### About this task
Select and copy out every line in the records containing "ambiente".

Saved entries

┏━━

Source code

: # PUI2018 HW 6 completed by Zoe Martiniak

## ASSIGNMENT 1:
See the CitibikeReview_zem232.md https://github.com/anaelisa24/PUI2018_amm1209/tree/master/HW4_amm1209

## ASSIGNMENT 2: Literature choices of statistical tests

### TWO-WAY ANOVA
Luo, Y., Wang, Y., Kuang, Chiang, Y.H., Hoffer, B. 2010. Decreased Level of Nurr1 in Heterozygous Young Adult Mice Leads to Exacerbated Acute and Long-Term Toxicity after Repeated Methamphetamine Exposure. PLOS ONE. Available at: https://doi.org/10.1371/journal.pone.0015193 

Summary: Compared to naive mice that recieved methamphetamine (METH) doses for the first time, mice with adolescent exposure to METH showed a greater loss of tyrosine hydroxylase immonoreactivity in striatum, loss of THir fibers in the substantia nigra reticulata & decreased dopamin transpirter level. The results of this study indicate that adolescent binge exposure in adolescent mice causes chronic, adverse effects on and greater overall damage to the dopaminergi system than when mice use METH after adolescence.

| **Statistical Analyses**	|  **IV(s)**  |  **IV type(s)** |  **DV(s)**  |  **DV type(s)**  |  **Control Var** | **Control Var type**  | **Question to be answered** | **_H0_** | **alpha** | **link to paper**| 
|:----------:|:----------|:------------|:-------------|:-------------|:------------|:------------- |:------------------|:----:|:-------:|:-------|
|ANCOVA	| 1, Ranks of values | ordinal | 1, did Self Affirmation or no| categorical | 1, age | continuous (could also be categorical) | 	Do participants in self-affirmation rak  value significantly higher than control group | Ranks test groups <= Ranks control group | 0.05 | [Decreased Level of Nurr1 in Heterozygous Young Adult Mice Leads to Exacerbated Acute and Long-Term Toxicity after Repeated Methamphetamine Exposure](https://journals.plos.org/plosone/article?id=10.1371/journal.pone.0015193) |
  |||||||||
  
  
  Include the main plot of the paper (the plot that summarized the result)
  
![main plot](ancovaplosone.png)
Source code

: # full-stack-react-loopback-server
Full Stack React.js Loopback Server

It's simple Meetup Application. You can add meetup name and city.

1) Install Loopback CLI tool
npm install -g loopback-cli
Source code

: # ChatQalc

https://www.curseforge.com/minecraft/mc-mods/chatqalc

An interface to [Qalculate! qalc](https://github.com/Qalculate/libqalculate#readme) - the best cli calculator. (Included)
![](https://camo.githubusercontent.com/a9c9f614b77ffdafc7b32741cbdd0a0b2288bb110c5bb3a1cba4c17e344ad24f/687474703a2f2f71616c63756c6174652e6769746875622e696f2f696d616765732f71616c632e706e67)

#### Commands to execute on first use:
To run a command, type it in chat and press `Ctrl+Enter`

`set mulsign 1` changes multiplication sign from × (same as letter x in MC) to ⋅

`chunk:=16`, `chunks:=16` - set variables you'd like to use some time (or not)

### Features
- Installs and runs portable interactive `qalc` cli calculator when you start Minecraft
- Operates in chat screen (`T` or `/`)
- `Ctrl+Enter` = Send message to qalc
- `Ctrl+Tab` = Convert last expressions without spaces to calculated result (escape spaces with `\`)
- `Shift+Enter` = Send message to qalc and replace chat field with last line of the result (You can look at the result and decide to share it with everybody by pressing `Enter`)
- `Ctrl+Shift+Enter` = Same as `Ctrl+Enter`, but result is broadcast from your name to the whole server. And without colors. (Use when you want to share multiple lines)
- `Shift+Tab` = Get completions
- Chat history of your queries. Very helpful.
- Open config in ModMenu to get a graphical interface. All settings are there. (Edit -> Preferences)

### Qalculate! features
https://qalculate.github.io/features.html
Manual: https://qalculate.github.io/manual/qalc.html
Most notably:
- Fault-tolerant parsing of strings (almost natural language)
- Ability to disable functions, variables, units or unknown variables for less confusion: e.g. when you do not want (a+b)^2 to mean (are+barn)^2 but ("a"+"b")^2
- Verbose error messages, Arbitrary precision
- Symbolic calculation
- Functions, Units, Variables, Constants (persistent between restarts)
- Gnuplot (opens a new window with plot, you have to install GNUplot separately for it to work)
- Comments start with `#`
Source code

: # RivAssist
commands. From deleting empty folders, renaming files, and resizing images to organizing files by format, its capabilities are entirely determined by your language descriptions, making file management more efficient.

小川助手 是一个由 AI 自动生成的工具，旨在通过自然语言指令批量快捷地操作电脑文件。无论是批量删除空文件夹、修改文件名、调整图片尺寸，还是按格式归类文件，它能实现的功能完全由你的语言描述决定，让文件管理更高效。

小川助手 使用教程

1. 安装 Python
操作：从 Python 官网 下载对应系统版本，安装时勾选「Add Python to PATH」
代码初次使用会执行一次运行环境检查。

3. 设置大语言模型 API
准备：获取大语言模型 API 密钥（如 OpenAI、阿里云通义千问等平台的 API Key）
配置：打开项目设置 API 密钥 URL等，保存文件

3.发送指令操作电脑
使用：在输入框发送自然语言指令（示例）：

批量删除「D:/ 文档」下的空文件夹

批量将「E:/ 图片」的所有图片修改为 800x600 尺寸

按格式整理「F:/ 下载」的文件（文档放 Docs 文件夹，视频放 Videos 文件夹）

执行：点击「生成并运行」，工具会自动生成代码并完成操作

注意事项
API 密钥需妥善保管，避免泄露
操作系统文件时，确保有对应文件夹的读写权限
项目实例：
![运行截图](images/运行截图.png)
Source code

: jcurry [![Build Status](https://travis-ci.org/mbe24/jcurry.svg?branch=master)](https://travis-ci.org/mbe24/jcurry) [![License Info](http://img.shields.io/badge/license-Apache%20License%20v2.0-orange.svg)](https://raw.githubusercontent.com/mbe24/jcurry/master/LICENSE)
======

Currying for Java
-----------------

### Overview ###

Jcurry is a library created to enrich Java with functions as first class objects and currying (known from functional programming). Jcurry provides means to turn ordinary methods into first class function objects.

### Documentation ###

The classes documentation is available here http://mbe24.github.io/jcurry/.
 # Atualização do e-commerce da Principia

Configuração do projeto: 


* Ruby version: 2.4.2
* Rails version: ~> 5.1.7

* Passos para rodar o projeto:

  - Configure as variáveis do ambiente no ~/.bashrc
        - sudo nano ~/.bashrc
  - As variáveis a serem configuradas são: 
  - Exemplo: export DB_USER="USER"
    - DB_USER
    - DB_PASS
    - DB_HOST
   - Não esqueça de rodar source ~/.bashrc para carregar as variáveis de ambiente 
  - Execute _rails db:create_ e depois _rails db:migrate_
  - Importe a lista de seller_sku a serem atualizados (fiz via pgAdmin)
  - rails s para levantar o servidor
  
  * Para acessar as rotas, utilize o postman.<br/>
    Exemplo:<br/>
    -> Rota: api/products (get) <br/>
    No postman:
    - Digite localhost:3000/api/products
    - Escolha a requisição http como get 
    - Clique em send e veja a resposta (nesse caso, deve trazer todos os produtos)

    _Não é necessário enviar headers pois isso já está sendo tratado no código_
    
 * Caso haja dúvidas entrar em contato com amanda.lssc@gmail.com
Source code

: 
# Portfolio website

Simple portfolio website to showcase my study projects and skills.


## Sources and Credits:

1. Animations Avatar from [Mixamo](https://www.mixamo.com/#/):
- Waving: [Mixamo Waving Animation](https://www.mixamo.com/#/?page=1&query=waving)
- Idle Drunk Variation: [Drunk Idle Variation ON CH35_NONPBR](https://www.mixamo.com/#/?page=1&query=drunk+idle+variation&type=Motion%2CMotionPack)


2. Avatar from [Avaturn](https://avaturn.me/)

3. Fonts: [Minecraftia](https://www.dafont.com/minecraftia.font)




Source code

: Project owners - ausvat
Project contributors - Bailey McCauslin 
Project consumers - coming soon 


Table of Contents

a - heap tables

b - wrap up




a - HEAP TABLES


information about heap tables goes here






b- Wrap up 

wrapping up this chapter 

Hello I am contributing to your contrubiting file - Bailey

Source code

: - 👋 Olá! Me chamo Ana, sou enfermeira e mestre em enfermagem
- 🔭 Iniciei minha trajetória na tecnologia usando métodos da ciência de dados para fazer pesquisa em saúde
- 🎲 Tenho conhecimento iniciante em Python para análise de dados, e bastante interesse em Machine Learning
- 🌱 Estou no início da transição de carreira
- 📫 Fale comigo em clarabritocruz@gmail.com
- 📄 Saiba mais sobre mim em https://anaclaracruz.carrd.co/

┗━━

### Result
  - Configure as variáveis do ambiente no ~/.bashrc
   - Não esqueça de rodar source ~/.bashrc para carregar as variáveis de ambiente 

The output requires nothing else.